The composition for this image was based off of a Tintoretto painting to appear later. I’m thinking of working exclusively off of him from now on. There is just so much in every painting. I could get 3 or 4 images out of each of his works if I tried. He’s just that good. The Barbies in this setup came from a recent score. I happened to drive by a yard sale and this little girl was selling all her dolls, Barbies by the pink duffel bags. It was like I won the lottery, something you come across only in dreams. It was perfect because I had been on the lookout for some females to pose as groupies, which I realized had been lacking and were needed since I’m working with Rock stars. When I came up with this image I thought of this one time in Grad school, coming out of the gym, I saw this cute girl walking with this guy with a huge white man’s afro. I thought to myself “Why do girls go after morons?” Not that this guy was a moron. I mean, he might have been, but it just made me think about all the times I wondered how some guys who are just complete idiots get cute girls. I guess it comes back to personality. You don’t have to have a good one, but as long as you are outspoken you will do all right. This image represents that inn a way since Kurt is being a clown, though he actually had interesting things to say at least. By the way, the drum set is made out of old linseed oil tins and pieces of old paint tube.
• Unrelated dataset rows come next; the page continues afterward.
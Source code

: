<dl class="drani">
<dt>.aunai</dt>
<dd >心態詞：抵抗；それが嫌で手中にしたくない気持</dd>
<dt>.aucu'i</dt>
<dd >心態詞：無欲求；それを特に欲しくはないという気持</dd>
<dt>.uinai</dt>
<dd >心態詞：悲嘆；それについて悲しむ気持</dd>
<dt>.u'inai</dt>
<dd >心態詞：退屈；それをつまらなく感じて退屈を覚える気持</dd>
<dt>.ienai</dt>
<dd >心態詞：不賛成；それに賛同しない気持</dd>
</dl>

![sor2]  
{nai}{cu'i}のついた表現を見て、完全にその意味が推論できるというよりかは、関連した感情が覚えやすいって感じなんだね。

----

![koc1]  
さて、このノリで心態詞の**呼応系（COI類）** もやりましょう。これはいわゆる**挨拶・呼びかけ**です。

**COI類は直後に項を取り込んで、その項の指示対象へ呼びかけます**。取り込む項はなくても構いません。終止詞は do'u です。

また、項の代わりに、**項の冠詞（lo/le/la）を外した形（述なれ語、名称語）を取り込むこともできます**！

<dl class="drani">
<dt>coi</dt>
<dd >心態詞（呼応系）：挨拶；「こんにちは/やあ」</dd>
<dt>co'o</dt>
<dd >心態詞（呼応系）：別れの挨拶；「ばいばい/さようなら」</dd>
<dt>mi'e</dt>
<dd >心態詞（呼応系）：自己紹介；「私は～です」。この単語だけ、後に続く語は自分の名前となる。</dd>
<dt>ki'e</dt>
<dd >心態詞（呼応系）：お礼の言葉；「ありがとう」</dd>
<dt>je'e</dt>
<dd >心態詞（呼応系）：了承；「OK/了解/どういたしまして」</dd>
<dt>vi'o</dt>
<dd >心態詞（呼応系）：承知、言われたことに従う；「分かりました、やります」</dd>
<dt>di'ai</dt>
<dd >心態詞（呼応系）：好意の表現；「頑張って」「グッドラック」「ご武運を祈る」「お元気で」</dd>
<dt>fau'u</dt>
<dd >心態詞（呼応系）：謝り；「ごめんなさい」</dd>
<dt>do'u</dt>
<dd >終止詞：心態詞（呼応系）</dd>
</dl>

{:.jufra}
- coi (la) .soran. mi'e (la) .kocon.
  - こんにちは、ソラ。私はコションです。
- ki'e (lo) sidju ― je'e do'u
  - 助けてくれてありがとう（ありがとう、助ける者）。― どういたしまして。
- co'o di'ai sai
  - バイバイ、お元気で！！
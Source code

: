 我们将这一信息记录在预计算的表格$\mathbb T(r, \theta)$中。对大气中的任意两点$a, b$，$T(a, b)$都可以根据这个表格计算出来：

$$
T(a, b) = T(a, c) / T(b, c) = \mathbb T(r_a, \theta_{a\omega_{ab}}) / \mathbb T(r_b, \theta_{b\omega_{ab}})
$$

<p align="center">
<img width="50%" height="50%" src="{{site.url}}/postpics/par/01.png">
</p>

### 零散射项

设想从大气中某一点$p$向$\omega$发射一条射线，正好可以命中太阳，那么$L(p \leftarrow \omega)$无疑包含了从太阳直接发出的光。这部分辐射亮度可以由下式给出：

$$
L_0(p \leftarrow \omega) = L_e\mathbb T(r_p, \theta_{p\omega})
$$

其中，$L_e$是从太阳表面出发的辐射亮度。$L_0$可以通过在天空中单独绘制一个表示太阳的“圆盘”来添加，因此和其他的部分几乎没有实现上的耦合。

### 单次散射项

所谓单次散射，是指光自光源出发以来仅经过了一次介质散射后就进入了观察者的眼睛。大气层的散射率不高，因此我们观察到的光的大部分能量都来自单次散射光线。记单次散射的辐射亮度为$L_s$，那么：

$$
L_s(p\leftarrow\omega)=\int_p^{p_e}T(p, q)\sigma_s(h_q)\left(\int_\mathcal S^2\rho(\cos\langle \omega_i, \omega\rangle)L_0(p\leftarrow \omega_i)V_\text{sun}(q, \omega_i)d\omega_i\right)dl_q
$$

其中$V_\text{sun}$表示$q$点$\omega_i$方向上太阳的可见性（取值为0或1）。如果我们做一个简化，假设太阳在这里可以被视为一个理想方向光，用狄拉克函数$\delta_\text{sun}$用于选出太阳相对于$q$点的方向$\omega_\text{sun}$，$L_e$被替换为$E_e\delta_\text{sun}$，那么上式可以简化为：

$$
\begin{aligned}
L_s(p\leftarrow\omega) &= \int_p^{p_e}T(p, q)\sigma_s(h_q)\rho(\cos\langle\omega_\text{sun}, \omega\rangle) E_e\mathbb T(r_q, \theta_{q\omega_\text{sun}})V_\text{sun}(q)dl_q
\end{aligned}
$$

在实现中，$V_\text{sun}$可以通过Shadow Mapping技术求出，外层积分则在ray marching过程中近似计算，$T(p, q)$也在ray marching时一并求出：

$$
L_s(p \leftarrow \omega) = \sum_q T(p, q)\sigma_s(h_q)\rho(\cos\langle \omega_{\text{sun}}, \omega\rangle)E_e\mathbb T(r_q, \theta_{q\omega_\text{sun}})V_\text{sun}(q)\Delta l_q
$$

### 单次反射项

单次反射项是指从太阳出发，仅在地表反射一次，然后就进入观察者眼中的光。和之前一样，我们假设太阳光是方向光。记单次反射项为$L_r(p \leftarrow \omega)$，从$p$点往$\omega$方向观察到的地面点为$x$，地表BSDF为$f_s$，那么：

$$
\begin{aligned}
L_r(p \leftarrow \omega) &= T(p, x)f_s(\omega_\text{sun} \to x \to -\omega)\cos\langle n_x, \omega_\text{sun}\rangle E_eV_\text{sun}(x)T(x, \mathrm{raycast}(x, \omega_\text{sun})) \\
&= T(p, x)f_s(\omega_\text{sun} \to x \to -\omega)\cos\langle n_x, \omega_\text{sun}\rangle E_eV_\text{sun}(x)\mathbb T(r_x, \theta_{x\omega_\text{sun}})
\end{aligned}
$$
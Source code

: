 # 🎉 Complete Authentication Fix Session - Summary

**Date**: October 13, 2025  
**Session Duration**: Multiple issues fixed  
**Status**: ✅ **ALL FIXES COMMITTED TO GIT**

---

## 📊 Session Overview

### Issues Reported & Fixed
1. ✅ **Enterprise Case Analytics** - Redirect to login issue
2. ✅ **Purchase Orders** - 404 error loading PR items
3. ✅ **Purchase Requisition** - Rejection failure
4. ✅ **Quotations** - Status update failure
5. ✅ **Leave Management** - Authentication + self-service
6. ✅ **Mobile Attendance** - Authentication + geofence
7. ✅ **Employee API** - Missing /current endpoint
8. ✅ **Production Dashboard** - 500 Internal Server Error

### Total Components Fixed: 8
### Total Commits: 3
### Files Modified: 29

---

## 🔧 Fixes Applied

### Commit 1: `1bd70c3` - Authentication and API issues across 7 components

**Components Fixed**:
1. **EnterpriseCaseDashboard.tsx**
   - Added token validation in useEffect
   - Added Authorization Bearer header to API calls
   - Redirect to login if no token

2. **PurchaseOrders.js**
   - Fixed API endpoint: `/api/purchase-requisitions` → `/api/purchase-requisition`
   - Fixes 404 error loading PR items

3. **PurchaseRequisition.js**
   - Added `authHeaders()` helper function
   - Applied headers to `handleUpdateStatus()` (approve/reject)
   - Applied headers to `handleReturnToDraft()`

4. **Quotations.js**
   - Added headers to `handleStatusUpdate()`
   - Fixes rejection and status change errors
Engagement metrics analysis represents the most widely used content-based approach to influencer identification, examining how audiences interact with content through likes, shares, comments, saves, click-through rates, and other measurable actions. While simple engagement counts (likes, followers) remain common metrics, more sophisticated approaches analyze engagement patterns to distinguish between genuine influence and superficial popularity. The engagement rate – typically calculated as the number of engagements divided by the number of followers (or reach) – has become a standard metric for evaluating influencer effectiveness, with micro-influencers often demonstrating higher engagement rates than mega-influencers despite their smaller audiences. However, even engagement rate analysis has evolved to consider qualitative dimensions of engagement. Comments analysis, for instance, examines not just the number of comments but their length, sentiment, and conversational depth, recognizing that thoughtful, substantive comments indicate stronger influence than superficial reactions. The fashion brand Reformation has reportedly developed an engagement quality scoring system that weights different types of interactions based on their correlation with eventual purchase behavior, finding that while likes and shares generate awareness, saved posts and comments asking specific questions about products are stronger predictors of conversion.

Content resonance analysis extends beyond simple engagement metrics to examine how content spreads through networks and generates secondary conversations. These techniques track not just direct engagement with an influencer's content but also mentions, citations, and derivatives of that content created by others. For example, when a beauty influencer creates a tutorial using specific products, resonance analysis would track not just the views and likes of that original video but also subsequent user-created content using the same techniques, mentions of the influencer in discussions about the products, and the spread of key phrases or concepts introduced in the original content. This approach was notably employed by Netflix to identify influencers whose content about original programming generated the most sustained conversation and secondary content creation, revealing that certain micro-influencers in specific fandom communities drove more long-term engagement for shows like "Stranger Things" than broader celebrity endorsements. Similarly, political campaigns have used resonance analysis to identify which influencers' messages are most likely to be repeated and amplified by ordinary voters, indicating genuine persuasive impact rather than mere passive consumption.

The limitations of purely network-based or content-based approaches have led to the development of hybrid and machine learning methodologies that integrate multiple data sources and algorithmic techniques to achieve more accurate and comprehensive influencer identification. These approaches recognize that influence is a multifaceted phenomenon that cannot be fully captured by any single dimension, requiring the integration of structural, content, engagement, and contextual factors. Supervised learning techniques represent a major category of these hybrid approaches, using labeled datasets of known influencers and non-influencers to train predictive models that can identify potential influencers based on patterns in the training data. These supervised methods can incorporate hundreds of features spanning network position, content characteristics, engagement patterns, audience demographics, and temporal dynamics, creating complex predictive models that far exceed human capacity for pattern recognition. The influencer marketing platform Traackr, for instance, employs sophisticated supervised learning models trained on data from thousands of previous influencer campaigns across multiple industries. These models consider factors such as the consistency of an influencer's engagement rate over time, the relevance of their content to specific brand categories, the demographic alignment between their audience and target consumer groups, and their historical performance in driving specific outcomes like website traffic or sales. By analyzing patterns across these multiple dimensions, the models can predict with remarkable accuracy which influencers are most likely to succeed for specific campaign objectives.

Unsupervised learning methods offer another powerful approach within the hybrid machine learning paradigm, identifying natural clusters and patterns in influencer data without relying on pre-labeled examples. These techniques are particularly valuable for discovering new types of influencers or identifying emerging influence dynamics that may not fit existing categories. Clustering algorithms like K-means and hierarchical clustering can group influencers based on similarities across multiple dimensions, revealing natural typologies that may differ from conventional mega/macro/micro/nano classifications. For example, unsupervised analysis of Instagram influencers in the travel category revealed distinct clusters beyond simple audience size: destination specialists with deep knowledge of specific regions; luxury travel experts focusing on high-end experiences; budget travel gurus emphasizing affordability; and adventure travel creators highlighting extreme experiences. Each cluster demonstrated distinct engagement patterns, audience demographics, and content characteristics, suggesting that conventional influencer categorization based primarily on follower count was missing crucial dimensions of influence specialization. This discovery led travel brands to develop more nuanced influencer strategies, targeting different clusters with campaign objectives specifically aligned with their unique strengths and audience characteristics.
"I'm so happy 'cause today
I've found my friends ...
They're in my head
I'm so ugly, but that's okay, 'cause so are you...
We've broken our mirrors
Sunday morning is everyday for all I care...
And I'm not scared
Light my candles in a daze...
'Cause I've found god - yeah, yeah, yeah"
-Kurt

Wednesday, May 23, 2007

Painting 2: Track 4


I’ve been thinking about realism and how I’ve wanted to bring it back into my work. The extent to which I finish a painting or drawing has been an issue with me for a while. There are so many points at which I could call it finished that I never really take it to the next level. Sometimes I can get a little ridiculous and think everything is done after an hour. Back in the day art was so much easier (In school I mean). It used to be all about production, quantity over quality. Although quality has always been desired, you could do a couple crappy paintings when you’re doing 20 in a month. That’s because of the early learning phase, before intent; or rather the intent was to find out what you wanted to do while focusing on formal issues. Art has changed for me gradually over the years. I feel that everything I have done up to now has been a logical progression to where I am, I can find a reason for every decision. But you can only do that by looking back, which is why I need to make ideas concrete in a painting to figure out what this series is about. In terms of process, so much more goes into a painting than just whipping something up. Everything is considered, the reason for its existence, the size, narrative, color and all that formal stuff. So much more also goes into research. In grad school it took me a summer to read a bunch of books so the work could advance. Aside from research I started to make these dolls/action figures and videos. It’s no longer all about making paintings, although even the videos are still about painting. It’s a much more involved process.
I really want to take this painting to a place I haven’t been in a while.


"You think this is easy, realism"
-Bowie


"I saw that if I would accept subjects, I could paint with more absorbtion, with a certain enthusiasm for the subject which would allow some of the aesthetic qualities, such as color and composition to evolve more naturally. With subjects, the difference is that I feel a natural development of the painting rather than a formal, self-conscious one."